What is needed:
Return all lines of the data in which the string "Whether" occurs.

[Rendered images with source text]

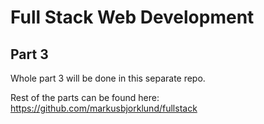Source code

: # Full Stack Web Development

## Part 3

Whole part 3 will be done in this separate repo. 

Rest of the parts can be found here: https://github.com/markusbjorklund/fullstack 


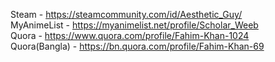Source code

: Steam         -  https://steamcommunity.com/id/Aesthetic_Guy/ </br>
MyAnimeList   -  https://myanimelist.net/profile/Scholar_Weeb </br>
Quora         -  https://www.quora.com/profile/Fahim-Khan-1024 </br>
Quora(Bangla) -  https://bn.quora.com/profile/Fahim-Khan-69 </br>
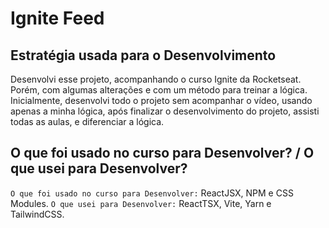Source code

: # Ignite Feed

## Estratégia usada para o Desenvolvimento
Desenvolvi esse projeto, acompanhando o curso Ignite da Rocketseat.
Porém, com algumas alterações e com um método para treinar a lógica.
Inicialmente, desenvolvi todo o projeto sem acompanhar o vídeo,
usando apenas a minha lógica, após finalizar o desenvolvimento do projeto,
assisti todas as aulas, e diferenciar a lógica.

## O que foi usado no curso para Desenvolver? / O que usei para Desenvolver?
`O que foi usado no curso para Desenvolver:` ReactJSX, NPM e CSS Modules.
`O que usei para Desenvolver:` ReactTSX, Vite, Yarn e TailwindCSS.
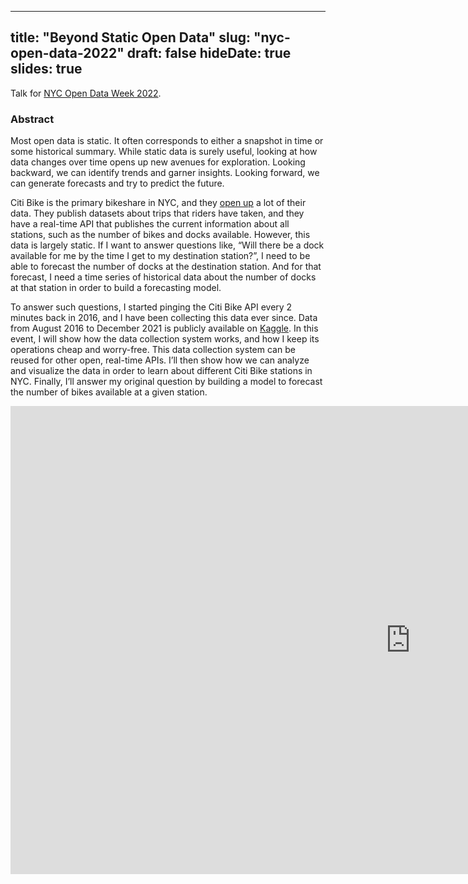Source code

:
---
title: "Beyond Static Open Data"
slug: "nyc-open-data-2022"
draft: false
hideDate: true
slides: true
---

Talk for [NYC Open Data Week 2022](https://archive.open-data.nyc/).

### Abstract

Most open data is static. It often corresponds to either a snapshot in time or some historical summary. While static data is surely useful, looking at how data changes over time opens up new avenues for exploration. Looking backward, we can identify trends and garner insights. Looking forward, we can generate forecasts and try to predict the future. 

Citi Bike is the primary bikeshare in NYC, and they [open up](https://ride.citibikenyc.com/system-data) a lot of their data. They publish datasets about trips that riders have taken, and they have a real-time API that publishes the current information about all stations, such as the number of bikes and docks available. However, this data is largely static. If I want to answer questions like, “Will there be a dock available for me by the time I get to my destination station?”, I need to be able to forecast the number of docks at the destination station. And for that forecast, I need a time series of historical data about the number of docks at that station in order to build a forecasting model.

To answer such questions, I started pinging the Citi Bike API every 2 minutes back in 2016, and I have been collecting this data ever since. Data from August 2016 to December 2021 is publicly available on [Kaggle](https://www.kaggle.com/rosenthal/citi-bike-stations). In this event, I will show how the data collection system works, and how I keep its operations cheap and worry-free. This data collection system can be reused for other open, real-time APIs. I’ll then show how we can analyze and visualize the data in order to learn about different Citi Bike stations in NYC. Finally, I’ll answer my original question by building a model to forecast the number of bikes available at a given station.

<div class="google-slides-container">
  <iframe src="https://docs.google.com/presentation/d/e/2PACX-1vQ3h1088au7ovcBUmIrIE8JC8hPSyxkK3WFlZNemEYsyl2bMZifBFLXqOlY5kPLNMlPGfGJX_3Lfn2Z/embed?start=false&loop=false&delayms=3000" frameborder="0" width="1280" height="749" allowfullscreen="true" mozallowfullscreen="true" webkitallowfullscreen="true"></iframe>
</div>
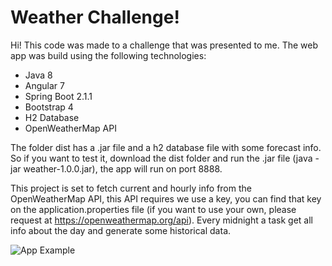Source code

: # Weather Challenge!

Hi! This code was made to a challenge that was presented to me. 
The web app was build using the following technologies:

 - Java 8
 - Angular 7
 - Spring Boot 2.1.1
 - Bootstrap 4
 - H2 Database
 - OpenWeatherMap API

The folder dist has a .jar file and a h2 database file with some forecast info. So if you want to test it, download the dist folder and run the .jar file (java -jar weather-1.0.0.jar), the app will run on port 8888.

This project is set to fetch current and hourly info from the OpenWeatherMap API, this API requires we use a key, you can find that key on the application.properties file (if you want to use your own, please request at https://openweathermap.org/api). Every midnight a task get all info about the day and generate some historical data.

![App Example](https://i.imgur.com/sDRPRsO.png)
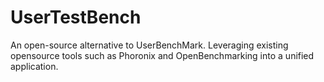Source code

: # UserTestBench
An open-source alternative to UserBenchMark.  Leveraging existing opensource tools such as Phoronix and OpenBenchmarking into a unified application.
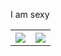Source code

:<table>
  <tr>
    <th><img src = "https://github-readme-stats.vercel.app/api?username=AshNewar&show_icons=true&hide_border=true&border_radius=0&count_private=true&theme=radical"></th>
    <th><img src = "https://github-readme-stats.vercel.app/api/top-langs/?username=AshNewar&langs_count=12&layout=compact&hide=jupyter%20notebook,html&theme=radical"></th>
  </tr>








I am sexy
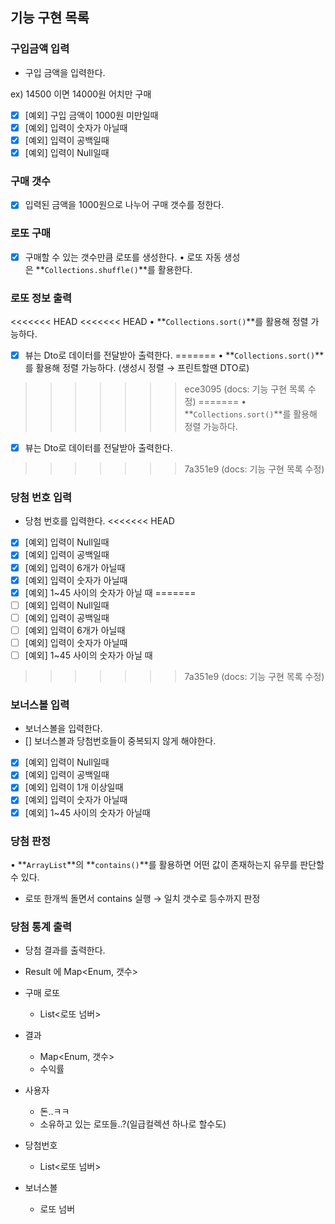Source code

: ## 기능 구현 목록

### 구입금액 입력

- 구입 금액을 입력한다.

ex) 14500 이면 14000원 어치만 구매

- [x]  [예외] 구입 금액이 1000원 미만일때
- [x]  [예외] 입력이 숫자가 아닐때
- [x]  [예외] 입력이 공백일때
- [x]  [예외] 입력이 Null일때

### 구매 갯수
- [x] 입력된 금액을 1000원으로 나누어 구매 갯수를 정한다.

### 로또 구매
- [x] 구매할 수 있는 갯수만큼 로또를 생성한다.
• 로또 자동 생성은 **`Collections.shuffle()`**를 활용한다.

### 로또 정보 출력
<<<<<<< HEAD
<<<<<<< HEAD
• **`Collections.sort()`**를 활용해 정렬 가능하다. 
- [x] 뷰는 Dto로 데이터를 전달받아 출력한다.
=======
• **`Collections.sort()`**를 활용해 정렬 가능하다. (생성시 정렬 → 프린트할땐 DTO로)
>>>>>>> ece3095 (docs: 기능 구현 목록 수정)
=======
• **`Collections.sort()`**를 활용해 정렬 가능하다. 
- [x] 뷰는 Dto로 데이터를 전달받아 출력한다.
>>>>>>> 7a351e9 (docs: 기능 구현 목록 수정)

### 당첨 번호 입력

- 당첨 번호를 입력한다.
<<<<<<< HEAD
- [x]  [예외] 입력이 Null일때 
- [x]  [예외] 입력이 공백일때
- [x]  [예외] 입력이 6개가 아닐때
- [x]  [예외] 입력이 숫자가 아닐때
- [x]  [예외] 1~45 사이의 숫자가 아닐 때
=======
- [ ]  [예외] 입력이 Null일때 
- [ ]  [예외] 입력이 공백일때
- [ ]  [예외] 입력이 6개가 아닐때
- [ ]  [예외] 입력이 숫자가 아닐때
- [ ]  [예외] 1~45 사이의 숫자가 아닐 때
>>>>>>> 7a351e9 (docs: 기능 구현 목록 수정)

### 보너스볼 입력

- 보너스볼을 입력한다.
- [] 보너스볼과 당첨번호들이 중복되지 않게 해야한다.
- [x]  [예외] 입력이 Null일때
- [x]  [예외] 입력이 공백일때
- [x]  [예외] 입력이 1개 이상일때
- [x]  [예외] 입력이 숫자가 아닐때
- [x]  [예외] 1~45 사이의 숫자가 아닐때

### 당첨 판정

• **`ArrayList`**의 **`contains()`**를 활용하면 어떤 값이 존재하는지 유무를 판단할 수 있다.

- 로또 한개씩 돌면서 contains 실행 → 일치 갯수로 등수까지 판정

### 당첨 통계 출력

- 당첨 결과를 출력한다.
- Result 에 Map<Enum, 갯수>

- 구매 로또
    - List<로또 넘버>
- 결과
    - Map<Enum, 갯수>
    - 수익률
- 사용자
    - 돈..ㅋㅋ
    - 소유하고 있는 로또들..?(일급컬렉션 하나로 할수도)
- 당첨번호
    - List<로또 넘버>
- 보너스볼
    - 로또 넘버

==

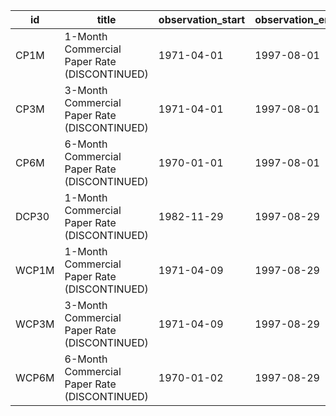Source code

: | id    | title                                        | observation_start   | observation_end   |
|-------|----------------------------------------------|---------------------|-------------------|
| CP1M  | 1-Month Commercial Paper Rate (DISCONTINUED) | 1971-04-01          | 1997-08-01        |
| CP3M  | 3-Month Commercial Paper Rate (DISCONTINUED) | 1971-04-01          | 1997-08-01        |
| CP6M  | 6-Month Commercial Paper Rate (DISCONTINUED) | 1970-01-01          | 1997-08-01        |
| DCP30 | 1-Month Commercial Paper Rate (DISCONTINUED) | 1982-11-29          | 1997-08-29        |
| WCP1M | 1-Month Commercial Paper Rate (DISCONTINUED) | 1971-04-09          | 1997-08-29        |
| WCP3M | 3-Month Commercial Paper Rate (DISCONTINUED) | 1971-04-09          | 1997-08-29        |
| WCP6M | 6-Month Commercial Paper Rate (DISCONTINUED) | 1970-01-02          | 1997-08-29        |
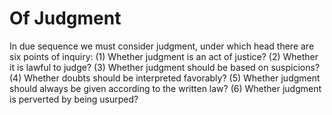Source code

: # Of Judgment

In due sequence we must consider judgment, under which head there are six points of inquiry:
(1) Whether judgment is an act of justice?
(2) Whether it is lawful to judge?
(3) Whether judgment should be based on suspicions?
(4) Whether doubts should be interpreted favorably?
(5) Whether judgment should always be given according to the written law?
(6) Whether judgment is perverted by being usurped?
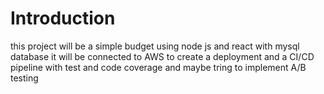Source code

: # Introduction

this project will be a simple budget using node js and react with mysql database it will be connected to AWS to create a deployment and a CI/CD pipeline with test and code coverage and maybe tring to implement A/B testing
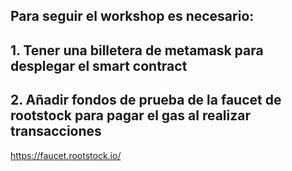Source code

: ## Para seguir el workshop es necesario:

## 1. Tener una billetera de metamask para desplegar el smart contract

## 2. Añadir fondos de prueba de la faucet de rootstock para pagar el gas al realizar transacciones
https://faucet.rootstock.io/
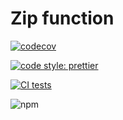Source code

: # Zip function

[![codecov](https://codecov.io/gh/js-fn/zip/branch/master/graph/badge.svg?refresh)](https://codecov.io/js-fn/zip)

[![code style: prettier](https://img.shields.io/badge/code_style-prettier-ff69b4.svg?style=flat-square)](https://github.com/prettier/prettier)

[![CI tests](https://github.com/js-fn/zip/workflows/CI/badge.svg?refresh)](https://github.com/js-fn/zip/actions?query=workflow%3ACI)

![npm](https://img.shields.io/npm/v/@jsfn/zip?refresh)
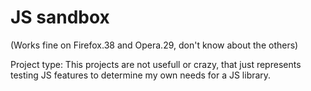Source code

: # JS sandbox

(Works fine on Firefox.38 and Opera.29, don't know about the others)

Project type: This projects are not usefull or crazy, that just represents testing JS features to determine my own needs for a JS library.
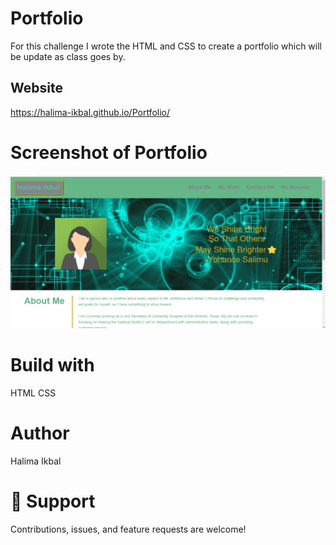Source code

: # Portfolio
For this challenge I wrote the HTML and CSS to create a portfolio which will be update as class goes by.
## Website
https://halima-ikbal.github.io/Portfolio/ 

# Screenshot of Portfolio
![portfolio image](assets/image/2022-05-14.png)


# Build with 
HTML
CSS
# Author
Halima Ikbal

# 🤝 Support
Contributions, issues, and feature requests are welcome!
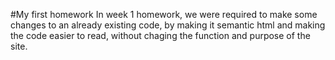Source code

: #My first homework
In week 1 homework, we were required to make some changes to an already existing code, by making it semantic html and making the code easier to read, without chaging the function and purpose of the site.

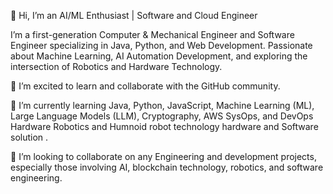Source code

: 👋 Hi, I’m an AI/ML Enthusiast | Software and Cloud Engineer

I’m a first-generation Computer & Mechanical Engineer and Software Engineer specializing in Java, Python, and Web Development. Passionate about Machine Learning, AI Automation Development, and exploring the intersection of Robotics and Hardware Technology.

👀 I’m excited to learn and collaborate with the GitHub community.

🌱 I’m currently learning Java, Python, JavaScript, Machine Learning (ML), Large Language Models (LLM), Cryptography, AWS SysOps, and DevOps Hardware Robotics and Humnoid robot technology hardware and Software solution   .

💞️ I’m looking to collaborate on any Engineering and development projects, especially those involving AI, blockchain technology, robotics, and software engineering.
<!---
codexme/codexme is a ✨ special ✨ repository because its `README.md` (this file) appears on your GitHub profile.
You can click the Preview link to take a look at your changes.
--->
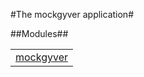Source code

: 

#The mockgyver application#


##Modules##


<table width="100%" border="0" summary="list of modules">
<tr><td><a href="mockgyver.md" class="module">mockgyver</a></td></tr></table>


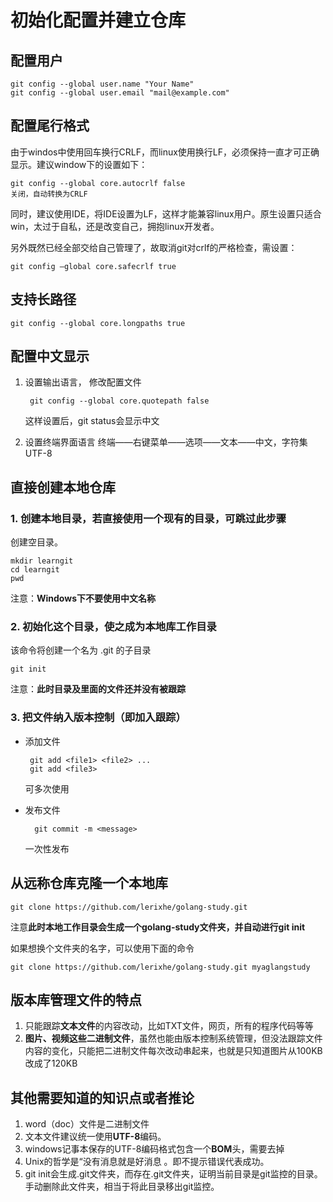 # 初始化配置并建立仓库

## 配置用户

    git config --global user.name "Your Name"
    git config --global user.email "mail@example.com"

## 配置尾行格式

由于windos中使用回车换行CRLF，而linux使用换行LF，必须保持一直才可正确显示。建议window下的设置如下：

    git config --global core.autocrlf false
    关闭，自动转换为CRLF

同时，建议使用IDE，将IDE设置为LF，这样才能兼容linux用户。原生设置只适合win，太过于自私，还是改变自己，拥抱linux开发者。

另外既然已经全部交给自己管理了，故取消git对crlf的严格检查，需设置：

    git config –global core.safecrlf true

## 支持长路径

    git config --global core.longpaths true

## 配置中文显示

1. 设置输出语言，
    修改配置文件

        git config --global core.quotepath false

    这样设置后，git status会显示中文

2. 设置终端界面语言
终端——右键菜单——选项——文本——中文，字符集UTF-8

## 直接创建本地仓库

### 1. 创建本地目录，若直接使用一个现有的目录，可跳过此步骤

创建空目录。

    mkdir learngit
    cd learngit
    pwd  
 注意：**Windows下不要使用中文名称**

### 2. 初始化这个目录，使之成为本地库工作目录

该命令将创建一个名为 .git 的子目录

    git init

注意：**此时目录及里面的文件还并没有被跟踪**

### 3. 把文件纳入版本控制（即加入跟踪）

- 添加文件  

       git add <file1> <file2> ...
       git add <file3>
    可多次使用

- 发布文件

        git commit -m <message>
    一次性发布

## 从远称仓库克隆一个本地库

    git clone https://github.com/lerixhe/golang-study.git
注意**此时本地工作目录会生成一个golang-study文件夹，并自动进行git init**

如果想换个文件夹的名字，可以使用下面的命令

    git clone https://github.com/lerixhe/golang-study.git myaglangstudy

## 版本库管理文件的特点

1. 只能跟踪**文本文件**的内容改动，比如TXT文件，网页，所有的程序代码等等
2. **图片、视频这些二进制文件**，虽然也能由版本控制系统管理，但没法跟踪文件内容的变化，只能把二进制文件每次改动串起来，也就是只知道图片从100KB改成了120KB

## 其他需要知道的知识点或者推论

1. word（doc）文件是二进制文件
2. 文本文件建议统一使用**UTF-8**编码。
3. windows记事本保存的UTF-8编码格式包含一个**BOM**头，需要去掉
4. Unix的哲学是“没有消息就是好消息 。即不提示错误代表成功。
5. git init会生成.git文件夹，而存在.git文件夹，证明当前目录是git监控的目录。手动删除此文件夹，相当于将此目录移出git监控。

* * *

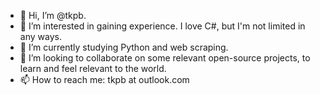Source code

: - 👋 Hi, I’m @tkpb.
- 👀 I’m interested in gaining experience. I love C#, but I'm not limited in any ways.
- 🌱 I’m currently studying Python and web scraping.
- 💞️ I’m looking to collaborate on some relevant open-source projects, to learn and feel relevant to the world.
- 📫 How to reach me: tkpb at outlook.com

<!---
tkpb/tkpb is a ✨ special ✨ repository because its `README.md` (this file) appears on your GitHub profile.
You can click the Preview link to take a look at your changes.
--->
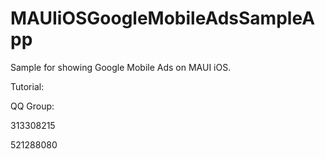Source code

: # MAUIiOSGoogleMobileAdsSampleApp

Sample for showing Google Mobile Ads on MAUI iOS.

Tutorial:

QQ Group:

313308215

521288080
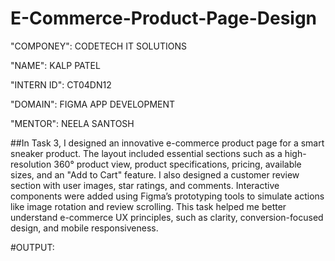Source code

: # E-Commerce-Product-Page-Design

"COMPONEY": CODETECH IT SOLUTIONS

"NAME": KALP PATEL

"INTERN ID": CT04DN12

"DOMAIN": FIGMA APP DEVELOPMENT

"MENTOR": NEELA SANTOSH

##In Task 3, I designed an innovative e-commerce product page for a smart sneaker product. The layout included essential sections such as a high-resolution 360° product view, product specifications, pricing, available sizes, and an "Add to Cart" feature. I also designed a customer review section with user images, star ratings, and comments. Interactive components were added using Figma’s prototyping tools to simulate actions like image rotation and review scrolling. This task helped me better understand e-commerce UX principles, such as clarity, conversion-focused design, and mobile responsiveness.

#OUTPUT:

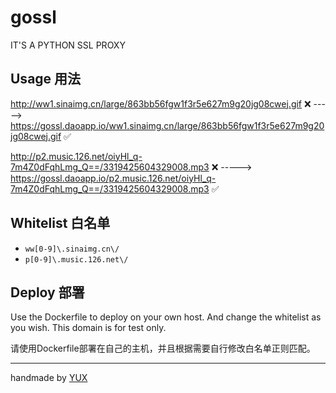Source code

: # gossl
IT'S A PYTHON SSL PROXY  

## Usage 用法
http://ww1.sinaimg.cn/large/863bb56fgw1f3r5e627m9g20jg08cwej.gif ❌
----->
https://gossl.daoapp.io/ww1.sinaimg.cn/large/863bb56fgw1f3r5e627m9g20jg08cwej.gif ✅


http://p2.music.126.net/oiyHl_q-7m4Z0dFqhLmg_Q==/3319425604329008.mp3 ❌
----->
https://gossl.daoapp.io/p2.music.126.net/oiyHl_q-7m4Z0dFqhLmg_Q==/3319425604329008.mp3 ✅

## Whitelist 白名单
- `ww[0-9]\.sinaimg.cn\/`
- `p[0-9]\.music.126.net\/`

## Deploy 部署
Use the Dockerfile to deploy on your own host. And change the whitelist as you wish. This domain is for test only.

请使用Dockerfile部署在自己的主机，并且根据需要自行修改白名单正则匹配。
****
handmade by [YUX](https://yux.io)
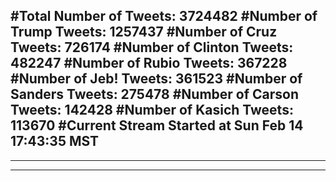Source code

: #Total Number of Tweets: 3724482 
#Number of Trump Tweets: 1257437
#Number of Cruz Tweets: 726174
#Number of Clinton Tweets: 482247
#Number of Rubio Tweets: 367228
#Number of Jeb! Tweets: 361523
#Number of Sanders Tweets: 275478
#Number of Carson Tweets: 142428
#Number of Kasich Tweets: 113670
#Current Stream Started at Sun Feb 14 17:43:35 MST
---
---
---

Solution to this exercise:
(1) Whether judgment is an act of justice?
(2) Whether it is lawful to judge?
(3) Whether judgment should be based on suspicions?
(4) Whether doubts should be interpreted favorably?
(5) Whether judgment should always be given according to the written law?
(6) Whether judgment is perverted by being usurped?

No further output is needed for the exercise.